In recent decades, the various strands of the food movement have made
enormous strides in calling attention the many shortcomings and
injustices of our food and agricultural system. Farmers, activists,
scholars, and everyday citizens have also worked creatively to
rebuild local food economies, advocate for food justice, and promote
more sustainable, agroecological farming practices. However, the
movement for fairer, healthier, and more autonomous food is
continually blocked by one obstacle: land access. As long as land
remains unaffordable and inaccessible to most people, we cannot truly
transform the food system.
The term
land-grabbing is most commonly used to refer to the large-scale
acquisition of agricultural land in Asian, African, or Latin American
countries by foreign investors.

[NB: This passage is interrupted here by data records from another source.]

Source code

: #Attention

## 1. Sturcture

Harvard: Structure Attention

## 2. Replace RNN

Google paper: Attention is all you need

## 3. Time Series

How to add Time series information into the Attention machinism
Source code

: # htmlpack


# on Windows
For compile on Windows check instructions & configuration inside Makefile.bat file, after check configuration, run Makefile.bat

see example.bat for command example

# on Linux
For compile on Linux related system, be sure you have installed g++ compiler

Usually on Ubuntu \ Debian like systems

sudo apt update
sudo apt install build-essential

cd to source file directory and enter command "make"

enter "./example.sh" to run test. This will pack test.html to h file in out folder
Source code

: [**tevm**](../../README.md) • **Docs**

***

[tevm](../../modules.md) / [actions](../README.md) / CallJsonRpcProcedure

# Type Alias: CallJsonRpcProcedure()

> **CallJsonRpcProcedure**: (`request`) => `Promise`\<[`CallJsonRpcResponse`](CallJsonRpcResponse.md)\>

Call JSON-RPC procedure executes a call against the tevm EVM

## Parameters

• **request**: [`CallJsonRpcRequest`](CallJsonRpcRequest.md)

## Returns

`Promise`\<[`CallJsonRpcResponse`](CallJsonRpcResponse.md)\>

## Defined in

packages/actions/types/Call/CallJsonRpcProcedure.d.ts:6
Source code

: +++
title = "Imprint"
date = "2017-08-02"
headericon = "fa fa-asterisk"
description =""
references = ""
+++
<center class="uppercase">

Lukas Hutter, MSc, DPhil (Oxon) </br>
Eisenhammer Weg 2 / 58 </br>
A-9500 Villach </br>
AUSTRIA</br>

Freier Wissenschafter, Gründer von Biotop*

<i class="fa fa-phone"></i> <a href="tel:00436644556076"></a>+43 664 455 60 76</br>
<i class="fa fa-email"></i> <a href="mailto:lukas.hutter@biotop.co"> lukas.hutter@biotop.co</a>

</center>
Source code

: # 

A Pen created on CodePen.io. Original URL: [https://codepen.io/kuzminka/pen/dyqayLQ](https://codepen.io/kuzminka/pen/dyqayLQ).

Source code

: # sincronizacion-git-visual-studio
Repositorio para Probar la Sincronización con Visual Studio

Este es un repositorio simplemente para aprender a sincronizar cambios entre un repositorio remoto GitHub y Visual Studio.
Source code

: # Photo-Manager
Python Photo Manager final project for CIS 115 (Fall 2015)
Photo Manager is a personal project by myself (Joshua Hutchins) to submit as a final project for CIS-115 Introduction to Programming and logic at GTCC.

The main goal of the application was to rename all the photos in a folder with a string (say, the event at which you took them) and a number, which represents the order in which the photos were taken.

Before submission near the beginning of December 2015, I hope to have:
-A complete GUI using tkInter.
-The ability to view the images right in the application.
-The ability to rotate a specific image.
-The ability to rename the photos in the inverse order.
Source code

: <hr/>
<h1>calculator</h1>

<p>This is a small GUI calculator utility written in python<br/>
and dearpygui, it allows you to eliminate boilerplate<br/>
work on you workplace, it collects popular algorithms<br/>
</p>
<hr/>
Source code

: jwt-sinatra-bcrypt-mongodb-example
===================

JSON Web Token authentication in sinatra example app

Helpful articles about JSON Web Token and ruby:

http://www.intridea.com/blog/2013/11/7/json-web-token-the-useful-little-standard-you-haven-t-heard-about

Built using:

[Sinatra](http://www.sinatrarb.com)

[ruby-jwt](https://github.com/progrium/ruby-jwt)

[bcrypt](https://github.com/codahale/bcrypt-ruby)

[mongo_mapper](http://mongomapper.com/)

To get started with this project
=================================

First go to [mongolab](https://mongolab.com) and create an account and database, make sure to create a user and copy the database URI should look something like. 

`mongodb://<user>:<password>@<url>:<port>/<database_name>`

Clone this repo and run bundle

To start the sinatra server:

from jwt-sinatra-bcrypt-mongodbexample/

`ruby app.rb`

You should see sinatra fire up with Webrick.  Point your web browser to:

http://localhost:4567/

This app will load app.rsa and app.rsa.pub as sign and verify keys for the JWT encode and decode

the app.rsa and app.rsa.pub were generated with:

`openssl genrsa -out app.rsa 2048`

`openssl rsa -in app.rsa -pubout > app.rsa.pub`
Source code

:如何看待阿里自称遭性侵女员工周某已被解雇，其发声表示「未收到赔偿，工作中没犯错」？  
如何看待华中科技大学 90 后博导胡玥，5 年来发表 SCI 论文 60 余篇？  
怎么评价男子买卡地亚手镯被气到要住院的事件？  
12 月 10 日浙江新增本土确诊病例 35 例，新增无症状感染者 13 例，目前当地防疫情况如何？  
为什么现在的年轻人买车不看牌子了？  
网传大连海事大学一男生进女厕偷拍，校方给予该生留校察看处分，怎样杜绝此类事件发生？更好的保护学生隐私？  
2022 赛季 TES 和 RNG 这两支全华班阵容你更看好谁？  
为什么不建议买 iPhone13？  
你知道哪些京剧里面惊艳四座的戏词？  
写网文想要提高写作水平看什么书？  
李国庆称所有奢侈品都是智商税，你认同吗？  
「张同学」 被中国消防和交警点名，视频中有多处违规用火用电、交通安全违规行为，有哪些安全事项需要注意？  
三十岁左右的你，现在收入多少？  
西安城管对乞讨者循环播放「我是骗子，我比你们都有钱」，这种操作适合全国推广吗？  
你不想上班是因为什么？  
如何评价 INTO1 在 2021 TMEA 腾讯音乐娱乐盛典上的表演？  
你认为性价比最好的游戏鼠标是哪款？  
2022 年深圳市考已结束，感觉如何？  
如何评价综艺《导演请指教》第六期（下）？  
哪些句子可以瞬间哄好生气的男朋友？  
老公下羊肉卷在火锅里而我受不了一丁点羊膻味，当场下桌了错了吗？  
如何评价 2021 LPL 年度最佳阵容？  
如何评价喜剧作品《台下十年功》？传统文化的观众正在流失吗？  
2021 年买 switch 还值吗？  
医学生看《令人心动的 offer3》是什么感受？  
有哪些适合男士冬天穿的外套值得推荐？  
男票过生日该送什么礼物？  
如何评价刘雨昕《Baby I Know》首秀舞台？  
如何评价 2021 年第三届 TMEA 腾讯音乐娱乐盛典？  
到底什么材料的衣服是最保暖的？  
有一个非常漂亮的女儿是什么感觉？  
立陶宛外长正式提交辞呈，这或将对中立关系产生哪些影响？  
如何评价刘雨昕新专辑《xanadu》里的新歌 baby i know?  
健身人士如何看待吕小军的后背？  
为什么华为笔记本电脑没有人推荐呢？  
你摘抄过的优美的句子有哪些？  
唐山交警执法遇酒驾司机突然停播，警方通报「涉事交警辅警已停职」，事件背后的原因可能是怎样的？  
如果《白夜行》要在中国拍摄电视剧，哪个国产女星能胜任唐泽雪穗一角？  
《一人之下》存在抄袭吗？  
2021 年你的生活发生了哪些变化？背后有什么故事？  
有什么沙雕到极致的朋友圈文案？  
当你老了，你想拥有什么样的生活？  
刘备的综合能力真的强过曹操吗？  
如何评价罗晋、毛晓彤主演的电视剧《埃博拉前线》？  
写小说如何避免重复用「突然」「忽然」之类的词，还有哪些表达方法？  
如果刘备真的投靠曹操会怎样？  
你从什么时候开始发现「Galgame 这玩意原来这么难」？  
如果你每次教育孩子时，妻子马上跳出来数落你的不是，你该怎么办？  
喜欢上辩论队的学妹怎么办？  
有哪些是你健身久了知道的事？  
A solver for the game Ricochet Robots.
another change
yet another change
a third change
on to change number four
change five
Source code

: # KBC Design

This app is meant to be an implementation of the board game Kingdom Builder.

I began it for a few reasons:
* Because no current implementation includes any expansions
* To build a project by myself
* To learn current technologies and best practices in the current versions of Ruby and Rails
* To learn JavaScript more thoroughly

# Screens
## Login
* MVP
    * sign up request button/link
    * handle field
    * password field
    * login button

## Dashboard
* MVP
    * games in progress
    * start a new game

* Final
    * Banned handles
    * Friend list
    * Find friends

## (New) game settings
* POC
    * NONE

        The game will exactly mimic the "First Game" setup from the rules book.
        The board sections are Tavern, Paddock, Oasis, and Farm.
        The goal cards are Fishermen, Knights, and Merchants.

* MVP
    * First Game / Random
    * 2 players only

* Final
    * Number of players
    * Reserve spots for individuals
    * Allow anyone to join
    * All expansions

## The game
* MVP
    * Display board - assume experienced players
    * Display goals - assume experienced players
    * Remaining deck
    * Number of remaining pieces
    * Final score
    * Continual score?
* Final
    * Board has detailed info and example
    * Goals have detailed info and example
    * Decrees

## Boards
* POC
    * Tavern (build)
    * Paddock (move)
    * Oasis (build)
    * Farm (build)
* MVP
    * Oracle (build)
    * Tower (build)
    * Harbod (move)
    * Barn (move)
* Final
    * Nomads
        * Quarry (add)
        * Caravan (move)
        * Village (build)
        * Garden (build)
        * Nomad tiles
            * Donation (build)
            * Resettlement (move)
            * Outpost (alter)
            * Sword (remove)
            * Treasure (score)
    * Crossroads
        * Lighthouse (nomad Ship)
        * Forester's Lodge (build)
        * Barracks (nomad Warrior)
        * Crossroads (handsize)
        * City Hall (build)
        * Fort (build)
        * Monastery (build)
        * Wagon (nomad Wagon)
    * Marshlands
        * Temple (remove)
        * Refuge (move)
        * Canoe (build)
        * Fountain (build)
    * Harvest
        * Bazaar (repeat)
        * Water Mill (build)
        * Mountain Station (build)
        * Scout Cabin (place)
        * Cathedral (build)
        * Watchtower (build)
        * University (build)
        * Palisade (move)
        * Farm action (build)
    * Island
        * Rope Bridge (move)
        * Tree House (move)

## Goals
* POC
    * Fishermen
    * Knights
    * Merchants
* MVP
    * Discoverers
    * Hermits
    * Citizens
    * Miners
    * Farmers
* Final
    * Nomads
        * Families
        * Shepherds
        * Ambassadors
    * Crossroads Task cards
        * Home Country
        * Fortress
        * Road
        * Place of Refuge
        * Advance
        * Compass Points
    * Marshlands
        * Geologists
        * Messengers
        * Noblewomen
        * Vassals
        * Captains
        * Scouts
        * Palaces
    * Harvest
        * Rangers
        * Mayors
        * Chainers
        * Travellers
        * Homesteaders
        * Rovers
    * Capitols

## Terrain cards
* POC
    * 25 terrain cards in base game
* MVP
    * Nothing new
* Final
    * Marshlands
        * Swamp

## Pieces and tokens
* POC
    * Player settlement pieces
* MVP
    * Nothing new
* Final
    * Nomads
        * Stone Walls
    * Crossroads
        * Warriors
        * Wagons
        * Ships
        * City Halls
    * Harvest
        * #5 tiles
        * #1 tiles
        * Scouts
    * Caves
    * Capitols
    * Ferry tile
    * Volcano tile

However, land has and continues to be
"grabbed" in North America, as well, through
discrimination, real estate speculation, gentrification,
financialization, extractive energy production, and tourism. This
edited volume, with chapters from a wide range of activists and
scholars, explores the history of land theft, dispossession, and
consolidation in the United States. It also looks at alternative ways
forward toward democratized, land justice, based on redistributive
policies and cooperative ownership models.
With prefaces from
leaders in the food justice and family farming movements, the book
opens with a look at the legacies of white-settler colonialism in the
southwestern United States. From there, it moves into a
collectively-authored section on Black Agrarianism, which details the
long history of land dispossession among Black farmers in the
southeastern US, as well as the creative acts of resistance they have
used to acquire land and collectively farm it. The next section, on
gender, explores structural and cultural discrimination against women
landowners in the Midwest and also role of "womanism" in
land-based struggles. Next, a section on the cross-border
implications of land enclosures and consolidations includes a
consideration of what land justice could mean for farm workers in the
US, followed by an essay on the challenges facing young and aspiring
farmers. Finally, the book explores the urban dimensions of land
justice and their implications for locally-autonomous food systems,
and lessons from previous struggles for democratized land access.
Ultimately, the book
makes the case that to move forward to a more equitable, just,
sustainable, and sovereign agriculture system, the various strands of
the food movement must come together for land justice.